Identification of HCG18 and MCM3AP-AS1 That Associate With Bone Metastasis, Poor Prognosis and Increased Abundance of M2 Macrophage Infiltration in Prostate Cancer

Abstract

Background: Bone metastasis is a leading cause of the high mortality rate of prostate cancer (PCa), but curative strategies remain lacking. Recent studies suggest long non-coding RNAs (lncRNAs) may be potential targets to develop drugs. However, PCa bone metastasis-specifically-related lncRNAs were rarely reported. This study aimed to identify crucial lncRNAs and reveal their function mechanisms. Methods: GSE32269 and GSE26964 microarray datasets, downloaded from the Gene Expression Omnibus database, were used to analyze differentially expressed genes (DEGs)/lncRNAs (DELs) and miRNAs (DEMs), respectively. Weighted gene co-expression network analysis was performed to screen PCa bone metastasis-associated modules.
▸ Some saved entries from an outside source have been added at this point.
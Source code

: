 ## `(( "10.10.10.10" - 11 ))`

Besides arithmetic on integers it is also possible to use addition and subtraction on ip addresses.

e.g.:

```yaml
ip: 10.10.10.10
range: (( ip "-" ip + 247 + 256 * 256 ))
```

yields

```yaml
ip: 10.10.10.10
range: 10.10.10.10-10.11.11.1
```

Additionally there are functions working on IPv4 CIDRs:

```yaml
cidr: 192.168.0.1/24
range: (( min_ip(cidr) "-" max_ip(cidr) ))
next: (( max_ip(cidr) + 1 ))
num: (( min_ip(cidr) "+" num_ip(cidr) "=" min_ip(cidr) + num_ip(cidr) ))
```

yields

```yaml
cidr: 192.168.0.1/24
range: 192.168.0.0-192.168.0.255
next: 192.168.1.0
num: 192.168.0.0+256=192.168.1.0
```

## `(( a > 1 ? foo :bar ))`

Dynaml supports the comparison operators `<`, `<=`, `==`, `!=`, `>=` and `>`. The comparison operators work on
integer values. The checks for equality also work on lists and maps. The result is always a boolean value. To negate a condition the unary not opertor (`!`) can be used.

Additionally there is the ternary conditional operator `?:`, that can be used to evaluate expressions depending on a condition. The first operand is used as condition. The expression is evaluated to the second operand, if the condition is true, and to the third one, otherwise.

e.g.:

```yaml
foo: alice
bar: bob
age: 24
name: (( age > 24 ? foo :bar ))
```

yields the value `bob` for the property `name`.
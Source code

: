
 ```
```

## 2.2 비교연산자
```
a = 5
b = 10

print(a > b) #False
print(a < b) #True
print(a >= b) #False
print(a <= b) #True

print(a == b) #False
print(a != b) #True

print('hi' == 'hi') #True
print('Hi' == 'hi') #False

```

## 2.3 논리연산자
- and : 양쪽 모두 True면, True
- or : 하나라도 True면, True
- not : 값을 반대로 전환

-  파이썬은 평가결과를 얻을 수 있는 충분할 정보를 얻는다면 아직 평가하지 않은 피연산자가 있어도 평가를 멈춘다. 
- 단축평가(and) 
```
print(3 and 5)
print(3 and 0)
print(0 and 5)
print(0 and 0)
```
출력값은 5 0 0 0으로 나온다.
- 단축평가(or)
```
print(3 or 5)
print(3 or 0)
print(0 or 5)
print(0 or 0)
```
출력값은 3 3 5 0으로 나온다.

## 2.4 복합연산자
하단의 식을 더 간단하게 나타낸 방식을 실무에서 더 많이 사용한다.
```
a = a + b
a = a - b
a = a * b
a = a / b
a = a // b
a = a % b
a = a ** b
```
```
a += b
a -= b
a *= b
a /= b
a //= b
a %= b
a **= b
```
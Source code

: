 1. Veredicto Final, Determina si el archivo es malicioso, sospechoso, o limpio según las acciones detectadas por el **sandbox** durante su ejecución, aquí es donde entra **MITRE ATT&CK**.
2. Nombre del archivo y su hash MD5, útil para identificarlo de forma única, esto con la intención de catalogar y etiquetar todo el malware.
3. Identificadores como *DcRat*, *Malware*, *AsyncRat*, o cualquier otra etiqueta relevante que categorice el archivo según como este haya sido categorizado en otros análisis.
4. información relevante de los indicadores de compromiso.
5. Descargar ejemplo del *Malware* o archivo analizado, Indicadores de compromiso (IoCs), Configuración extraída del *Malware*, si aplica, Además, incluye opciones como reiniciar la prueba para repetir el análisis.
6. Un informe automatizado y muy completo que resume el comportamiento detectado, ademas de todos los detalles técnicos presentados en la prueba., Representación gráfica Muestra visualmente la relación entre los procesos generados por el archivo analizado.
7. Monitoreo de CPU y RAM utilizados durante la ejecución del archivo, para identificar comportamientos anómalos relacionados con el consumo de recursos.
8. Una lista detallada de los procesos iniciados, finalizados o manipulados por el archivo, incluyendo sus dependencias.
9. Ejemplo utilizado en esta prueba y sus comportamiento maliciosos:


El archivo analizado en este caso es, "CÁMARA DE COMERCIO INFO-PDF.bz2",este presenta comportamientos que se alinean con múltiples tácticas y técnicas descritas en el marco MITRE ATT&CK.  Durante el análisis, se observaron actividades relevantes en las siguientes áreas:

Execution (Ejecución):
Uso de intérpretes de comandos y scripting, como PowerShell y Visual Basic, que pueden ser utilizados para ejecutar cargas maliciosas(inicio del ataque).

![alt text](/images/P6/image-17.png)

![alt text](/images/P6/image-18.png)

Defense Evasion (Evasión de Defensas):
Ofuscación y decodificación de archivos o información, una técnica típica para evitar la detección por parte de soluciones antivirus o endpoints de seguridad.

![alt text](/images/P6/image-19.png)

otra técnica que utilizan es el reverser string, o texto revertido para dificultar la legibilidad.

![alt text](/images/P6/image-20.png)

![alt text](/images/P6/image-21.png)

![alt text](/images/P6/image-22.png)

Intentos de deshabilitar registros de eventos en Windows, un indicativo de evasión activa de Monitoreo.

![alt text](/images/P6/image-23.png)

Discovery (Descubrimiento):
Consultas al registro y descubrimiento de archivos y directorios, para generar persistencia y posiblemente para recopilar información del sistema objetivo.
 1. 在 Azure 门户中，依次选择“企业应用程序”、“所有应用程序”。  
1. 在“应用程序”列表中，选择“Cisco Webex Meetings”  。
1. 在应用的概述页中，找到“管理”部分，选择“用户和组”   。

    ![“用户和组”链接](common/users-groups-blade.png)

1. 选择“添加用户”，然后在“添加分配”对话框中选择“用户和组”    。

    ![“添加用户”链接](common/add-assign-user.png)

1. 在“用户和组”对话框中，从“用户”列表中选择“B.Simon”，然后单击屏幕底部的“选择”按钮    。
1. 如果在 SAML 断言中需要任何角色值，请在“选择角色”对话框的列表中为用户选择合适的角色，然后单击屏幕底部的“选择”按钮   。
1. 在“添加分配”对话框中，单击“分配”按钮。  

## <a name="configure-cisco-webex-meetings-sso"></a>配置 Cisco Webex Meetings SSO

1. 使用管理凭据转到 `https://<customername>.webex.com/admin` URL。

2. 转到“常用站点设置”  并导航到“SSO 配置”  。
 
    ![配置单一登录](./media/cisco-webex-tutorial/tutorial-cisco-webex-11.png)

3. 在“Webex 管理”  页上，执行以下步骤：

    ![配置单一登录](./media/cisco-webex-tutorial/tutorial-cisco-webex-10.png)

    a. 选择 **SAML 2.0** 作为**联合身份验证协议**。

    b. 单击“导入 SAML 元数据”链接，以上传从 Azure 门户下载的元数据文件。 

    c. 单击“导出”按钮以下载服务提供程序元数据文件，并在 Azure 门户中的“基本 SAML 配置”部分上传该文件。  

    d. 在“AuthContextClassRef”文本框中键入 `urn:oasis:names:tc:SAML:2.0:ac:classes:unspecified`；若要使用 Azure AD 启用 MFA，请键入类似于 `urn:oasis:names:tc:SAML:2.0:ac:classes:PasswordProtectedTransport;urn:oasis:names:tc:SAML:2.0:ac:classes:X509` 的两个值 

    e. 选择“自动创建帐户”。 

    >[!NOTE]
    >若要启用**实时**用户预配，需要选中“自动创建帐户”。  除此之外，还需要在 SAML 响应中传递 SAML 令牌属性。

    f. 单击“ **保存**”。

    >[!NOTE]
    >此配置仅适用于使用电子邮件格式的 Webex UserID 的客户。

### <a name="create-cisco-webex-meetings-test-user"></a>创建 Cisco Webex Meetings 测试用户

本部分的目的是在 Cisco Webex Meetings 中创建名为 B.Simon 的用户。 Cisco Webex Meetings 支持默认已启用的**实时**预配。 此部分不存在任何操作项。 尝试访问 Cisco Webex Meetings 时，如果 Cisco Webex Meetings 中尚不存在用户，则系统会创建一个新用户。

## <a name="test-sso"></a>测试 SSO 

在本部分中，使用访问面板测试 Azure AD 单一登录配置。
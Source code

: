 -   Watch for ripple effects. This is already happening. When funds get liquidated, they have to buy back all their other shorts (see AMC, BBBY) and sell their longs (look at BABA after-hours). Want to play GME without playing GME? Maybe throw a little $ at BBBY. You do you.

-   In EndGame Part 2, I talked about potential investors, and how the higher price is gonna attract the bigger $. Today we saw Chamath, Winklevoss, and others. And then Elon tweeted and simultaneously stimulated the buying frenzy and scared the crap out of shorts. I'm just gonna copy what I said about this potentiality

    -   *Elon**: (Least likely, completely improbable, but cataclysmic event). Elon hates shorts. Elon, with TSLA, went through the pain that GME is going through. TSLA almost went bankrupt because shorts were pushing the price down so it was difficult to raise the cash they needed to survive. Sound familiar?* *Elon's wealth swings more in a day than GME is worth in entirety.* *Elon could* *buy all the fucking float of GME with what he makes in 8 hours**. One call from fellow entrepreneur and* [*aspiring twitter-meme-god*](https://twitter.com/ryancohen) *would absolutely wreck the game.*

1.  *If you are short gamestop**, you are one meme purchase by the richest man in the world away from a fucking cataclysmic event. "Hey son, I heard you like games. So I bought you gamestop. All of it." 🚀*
The co-expression and competing endogenous RNAs (ceRNAs) networks were constructed to identify hub lncRNAs. Univariate Cox regression analysis was conducted to determine their prognostic values. The correlation of lncRNAs with immune infiltrating cells was analyzed by using Tumor IMmune Estimation Resource. Therapeutic drugs were predicted by querying the Connectivity Map (CMap) and the Comparative Toxicogenomics Database (CTD). Results: A total of 18 DELs, 2,614 DEGs and 86 DEMs were screened between bone metastatic and primary PCa samples. Four modules enriched by DEGs were shown to be bone metastasis-associated. LncRNA HCG18 and MCM3AP-AS1 were identified to be important because they existed in both of the co-expression and ceRNA networks (forming the relationship pairs: HCG18/MCM3AP-AS1-KNTC1, MCM3AP-AS1-hsa-miR-508-3p-DTL and HCG18/MCM3AP-AS1-hsa-miR-127-3p-CDKN3). All the genes in these interaction pairs were significantly associated with overall survival of PCa patients. Also, HCG18, MCM3AP-AS1 and their target mRNAs were positively correlated with various tumor-infiltrated immune cells, especially increased M2 macrophages. Valproic acid and trichostatin A may be effective to treat PCa bone metastasis by targeting HCG18 and MCM3AP-AS1. Conclusion: HCG18 and MCM3AP-AS1 that regulate M2 macrophage infiltration may be important targets to treat PCa bone metastasis and improve prognosis.